Occasionally I get emails from readers who complain that they'd love to start a Zombie Workout of their own, but they don't have access to gym. Today's entry is crossposted from the slack daily. It shows that all you need is a barbell...and a dream. Enjoy.
It began with a barbell. A solitary rusted-out barbell that sat under our neighbor R.'s white pickup truck with the faked "Delivery Vehicle" placard (there so he could double park.) I wondered if it was leftover from his Garage Sale days. Every Saturday, R. would haul out odds and ends - a white pleather sofa with cigarette burns, a lone bicycle tire, a side table missing a leg. It wasn't until we saw the selection of little boys' clothes and board games that we became concerned. There haven't been children in this building for over 40 years. Y'know how there's always one person in your apartment complex that you think sure, he could be a serial killer...well, in our complex, we have more than one, but this guy topped the list.

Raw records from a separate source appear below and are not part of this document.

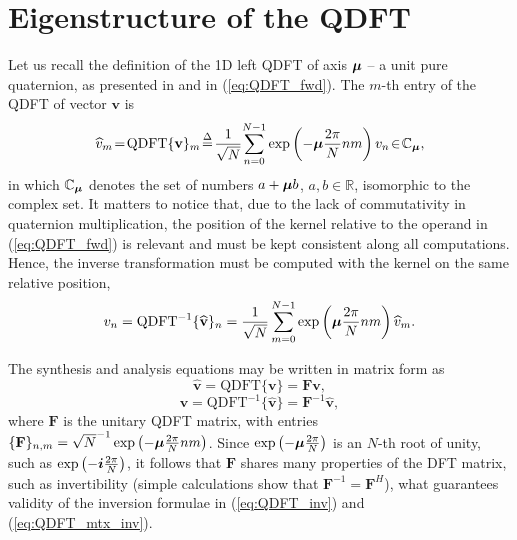 \section{Eigenstructure of the QDFT}
\label{sec:autoestrutura}
Let us recall the definition of the 1D left QDFT of axis $ \boldsymbol{\mu} $ -- a unit pure quaternion, as presented in \cite[Sec. 3.3.1]{ell2014quaternion} and in (\ref{eq:QDFT_fwd}). The $ m$-th entry of the QDFT of vector $ \mathbf{v} $ is
\begin{equation}
\label{eq:QDFT_fwd}
\!\widehat{v}_m \!=\! \text{QDFT}\{ \mathbf{v} \}_m \!\overset{\Delta}{=}\! \frac{1}{\sqrt{N}} \!\sum_{n=0}^{N-1}  \exp \left( -\qmu \frac{2\pi}{N} nm \right) v_n \!\in\! \mathbb{C}_{\qmu},\!
\end{equation}
in which $ \mathbb{C}_{\boldsymbol{\mu}} $ denotes the set of numbers $ a + \boldsymbol{\mu} b $, $ a,b \in \mathbb{R} $, isomorphic to the complex set. It matters to notice that, due to the lack of commutativity in quaternion multiplication, the position of the kernel relative to the operand in (\ref{eq:QDFT_fwd}) is relevant and must be kept consistent along all computations. Hence, the inverse transformation must be computed with the kernel on the same relative position,
\begin{equation}
\label{eq:QDFT_inv}
v_n = \text{QDFT}^{-1}\{ \widehat{\mathbf{v}} \}_n = \frac{1}{\sqrt{N}}\sum_{m=0}^{N-1}  \exp \left( \boldsymbol{\mu} \frac{2\pi}{N} nm \right) \widehat{v}_m.
\end{equation}

The synthesis and analysis equations may be written in matrix form as
\begin{equation}
\label{eq:QDFT}
\widehat{\mathbf{v}} = \text{QDFT}\{ \mathbf{v} \} = \mathbf{F} \mathbf{v},
\end{equation}
\begin{equation}
\label{eq:QDFT_mtx_inv}
\mathbf{v} = \text{QDFT}^{-1}\{ \widehat{\mathbf{v}} \} = \mathbf{F}^{-1} \widehat{\mathbf{v}},
\end{equation}
where $ \mathbf{F} $ is the unitary QDFT matrix, with entries $ \{\mathbf{F}\}_{n,m} = \sqrt{N}^{-1} \exp \left( -\boldsymbol{\mu} \frac{2\pi}{N} nm \right)$. Since $ \exp \left( -\boldsymbol{\mu} \frac{2\pi}{N} \right) $ is an $ N $-th root of unity, such as $ \exp \left( -\boldsymbol{i} \frac{2\pi}{N} \right) $, it follows that $ \mathbf{F} $ shares many properties of the DFT matrix, such as invertibility (simple calculations show that $ \mathbf{F}^{-1} = \mathbf{F}^{H} $), what guarantees validity of the inversion formulae in (\ref{eq:QDFT_inv}) and (\ref{eq:QDFT_mtx_inv}).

Will asked R. point-blank where the clothes had come from, and he told us that he had dumpster-diving in Beverly Hills. Someone had told him that Garage Sales were where the money was at, and he was certain rich people in Beverly Hills threw away perfectly good stuff. We were thankful that we weren't going to have to bring in the police to find a stash of boys' underwear under his bed, but everyone in the building came to the same consensus: moving trash a couple of zip codes doesn't make it treasure. The Garage Sales stopped, and R. returned to doing whatever it is he does.

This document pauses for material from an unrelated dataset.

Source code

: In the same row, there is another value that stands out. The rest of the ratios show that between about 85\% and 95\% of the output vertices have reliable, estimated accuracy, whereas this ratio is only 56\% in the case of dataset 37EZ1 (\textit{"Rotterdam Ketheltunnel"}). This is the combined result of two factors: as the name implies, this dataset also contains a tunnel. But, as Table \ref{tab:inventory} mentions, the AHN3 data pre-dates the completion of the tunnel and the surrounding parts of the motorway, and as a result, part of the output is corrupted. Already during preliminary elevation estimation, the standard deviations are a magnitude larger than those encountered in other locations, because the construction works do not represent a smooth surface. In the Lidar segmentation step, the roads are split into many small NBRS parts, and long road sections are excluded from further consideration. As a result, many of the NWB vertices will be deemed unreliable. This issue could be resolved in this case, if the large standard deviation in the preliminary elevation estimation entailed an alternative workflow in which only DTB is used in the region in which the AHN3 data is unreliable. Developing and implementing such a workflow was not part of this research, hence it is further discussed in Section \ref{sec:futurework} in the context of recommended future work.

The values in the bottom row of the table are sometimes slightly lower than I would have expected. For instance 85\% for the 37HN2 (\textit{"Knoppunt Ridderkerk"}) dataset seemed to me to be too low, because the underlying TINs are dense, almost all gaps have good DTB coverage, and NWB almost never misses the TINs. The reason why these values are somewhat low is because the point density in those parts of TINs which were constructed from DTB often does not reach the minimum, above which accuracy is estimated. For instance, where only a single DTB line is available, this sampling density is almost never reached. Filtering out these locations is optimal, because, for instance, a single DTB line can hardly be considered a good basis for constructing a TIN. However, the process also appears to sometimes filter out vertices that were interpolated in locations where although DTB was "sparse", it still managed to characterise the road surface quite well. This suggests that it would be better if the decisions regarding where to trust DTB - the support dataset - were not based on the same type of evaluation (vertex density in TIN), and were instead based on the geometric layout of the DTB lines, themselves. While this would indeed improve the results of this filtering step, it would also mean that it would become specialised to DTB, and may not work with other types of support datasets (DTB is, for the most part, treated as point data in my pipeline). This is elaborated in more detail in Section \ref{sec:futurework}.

Which brings us back to the barbell. It rolled back and forth between the cracks in the driveway, shedding flakes of rust like a snakeskin. I've lived here long enough to know not to touch it. Clearly someone had a plan for this barbell. I just had to wait it out.
Sure enough, a few weeks later I pulled into the driveway to see another neighbor, P. working with the barbell. He was alternating biceps curls with swings from the bottle of Stella that sat on the bumper of R.'s white pickup truck. If the number of empty bottles were any indication, he'd been through a regular Ironman workout.
I climbed out of the car. Hey, P.
Y'wanna work in? he asked.
Nah, I'm good. The beer's a nice touch, though.
It's what Hulk Hogan does.
I couldn't disagree.
Over the next few weeks I noticed other people had joined him. Our neighbor G. added a rusted chair for dips, and the guy without teeth who doesn't live here but who always hangs out in our backyard is always handy with a spot. Morning, noon, and night someone's out there throwing around some iron, swigging a beer, and washing themselves off in our hose. Instead of going around the building to his side door, P. climbs in and out of the open window of his apartment to adjust the music and fetch another six-pack.
The biggest excuse for not going to the gym is that it's not convenient. I have no excuse.
There's a 24-Hour Hobo Fitness. In my own backyard.